In addition to home dog training, I am considering marketing my services as a Lost Dog Magnet.
It happened again the other morning.
I was going to my workout at the crack of dawn at the Empire State Plaza. As I walked down Madison, I saw a group of men trying to capture a pug that was nervously skittering away from their attempts. When I asked if it was their dog, they said no. I knelt down, and the dog trotted over immediately. His face said “Finally! What took you so long? Screw boot camp – get me out of here!”
If you remember the last couple of blog posts – Take Me Home…Maybe and Whose Dog Is It Anyway? – you know that lost and stray dogs seem to appear in my path alarmingly often.
There are two endings to the lost pug story – a happy one and an expensive one. The happy one is that I found the pug’s owner and reunited them. The expensive one is that after I dropped off the dog at his home, I had a car accident.

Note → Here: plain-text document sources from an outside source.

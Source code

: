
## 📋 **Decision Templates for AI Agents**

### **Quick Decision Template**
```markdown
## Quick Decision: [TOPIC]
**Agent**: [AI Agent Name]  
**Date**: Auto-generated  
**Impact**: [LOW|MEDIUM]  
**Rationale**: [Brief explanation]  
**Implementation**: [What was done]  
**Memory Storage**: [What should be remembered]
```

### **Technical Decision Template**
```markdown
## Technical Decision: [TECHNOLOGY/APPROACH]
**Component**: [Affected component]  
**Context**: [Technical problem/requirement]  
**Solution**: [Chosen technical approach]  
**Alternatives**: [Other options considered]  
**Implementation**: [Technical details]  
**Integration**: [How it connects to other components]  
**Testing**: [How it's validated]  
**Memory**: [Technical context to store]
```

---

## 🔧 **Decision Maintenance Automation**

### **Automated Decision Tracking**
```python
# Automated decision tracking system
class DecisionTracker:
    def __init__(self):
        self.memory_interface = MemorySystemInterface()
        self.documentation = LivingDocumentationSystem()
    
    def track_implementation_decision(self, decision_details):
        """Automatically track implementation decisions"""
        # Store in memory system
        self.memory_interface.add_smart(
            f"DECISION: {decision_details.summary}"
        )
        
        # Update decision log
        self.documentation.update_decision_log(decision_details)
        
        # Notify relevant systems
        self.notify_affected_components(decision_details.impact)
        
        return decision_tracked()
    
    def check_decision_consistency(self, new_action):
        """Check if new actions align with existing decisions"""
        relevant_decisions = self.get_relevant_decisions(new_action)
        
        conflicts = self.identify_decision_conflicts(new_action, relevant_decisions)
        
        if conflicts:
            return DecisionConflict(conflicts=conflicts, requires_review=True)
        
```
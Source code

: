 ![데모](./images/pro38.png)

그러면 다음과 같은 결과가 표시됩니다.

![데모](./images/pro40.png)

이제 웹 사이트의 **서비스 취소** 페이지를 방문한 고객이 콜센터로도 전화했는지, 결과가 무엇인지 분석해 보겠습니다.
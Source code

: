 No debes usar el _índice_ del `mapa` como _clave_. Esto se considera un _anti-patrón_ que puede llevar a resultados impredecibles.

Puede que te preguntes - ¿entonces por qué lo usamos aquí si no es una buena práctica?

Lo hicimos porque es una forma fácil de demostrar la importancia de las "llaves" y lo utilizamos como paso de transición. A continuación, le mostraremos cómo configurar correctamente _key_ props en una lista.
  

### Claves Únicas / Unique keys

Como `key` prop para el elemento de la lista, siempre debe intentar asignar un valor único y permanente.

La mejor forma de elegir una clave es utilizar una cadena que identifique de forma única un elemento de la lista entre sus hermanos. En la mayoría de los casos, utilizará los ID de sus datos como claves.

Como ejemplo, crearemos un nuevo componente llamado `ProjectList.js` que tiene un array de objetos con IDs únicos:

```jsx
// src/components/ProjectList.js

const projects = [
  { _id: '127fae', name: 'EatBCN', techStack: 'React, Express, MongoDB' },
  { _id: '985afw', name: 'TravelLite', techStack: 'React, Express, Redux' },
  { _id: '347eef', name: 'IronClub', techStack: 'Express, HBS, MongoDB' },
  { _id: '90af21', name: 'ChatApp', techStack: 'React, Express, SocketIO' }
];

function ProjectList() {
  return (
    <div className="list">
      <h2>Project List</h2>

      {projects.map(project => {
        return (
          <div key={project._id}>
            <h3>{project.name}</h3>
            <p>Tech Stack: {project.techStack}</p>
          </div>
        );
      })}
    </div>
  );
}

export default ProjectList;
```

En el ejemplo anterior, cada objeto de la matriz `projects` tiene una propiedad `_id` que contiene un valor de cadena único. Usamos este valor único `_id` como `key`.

So, as I sat at the auto body shop waiting for an estimate on the damage, I wistfully envisioned some alternate scenarios for this little saga:
1. If the identification tags on the dog had been updated and correct, I would have reached the owners by phone immediately, and gotten the dog to them faster, thereby avoiding the accident.
2. Instead of driving the dog to its home, I should have had the owners pick him up from me, hence avoiding the accident.
3. If the pug had been trained to not leave his yard, he wouldn’t have been lost in the first place, I would have sweated through boot camp and then driven home, presumably without an accident.
4. When my alarm went off at 5 AM, I should have rolled over and gone back to sleep.
So, until I launch my Lost Dog Magnet business, please buy your dog a new ID tag, get him some training, and steer clear of the Plaza in the wee hours.